Integrability aspects, Wronskian solution, Grammian solution, lump and lump-multi-kink solutions of an extended \((3+1)\)-dimensional Bogoyavlensky-Konopelchenko equation

Abstract

In this article, we examine an extended \((3+1)\)-dimensional Bogoyavlensky-Konopelchenko equation, which models the interaction between a Riemann wave and a long wave in a fluid. This equation has significant applications in the study of shallow-water waves, ion-acoustic waves, and water propagation in liquids. We explore the integrability of this model through various approaches. First, we derive the Hirota bilinear form using the Bell polynomial theory. By decoupling the two-field condition, we calculate the bilinear Bäcklund transformation. Subsequently, through the Cole–Hopf transformation and the linearization of the Bäcklund transformation, we obtain the Lax pair. Additionally, we derive infinitely many conservation laws using Bell polynomial theory.

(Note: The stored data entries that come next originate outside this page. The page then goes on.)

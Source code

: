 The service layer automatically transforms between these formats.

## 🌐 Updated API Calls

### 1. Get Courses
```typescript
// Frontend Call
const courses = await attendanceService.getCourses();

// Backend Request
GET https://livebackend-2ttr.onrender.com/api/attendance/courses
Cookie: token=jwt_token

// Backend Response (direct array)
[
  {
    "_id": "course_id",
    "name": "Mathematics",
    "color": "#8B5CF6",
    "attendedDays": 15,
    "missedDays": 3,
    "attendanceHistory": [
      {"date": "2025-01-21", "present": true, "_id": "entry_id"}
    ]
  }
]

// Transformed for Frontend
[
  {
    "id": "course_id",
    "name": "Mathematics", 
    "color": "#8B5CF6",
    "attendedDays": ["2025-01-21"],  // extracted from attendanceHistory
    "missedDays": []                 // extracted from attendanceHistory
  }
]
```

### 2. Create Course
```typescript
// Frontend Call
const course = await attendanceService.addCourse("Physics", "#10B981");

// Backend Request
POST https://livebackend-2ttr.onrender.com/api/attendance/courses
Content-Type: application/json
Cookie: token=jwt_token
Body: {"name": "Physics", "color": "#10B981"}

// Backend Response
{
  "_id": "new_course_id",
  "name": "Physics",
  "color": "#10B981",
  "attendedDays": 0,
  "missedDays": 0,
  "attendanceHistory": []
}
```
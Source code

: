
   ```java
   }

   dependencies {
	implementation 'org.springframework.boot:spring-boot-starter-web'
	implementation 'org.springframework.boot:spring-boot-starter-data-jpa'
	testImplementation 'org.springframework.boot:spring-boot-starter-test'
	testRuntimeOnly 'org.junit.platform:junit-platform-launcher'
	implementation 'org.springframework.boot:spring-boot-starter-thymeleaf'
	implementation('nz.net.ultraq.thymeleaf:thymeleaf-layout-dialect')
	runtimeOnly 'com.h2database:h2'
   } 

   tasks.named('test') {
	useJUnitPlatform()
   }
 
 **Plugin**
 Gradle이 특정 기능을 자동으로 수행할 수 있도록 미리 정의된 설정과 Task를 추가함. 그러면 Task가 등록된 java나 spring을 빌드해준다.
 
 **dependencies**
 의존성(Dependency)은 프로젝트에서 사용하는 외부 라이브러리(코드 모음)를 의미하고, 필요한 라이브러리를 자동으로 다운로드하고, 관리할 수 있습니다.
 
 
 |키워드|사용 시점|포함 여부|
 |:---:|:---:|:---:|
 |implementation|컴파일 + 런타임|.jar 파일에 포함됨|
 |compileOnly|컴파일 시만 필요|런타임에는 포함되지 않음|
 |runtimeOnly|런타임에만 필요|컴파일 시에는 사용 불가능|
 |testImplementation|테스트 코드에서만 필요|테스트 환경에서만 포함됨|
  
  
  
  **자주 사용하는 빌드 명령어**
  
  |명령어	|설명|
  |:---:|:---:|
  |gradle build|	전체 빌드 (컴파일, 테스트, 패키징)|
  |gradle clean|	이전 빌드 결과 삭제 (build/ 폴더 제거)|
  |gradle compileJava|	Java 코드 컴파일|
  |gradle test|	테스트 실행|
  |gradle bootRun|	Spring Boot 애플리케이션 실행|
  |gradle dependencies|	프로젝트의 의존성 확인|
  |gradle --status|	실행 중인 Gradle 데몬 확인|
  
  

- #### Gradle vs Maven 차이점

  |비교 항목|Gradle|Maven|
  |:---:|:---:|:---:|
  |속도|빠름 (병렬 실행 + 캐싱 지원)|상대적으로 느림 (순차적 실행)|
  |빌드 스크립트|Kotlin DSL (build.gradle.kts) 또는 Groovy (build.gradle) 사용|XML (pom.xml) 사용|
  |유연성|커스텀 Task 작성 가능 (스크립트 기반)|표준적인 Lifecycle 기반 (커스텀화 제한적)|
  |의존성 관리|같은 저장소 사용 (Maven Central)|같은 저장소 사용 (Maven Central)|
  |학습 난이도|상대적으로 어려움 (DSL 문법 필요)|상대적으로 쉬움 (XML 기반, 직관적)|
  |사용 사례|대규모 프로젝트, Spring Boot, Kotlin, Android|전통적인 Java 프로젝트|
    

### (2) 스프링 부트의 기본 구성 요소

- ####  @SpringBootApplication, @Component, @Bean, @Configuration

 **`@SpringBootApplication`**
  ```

We compute one-, two-, and three-soliton solutions directly from the Hirota bilinear form and present their 3-D plot, density plot and 2D plot graphically. We establish the Wronskian condition by employing the Plücker relation, ensuring that the N-soliton solutions of the equation can be represented as Wronskian determinants. Additionally, the use of a suitable transformation and the Wronskian determinant condition in our model establishes the widely known Wronskian solution to the \((1+1)\)-dimensional KdV equation. We derive a rational Wronskian solution by selecting a specific coefficient matrix in the resulting Wronskian formulation. Furthermore, we calculate one-, two-, and three-soliton solutions in Wronskian form and visually depict their soliton dynamics using Mathematica with appropriately chosen parameters. Additionally, we present a Grammian determinant solution, utilizing the Jacobi relation. To obtain the lump solution, we employ a quadratic function as a test function within the Hirota bilinear form. Furthermore, we calculate two sets of lump-multi-kink solutions employing two distinct test functions. We provide a visual comparison of the evolutionary dynamics of the lump-multi-kink solutions corresponding to two distinct test functions.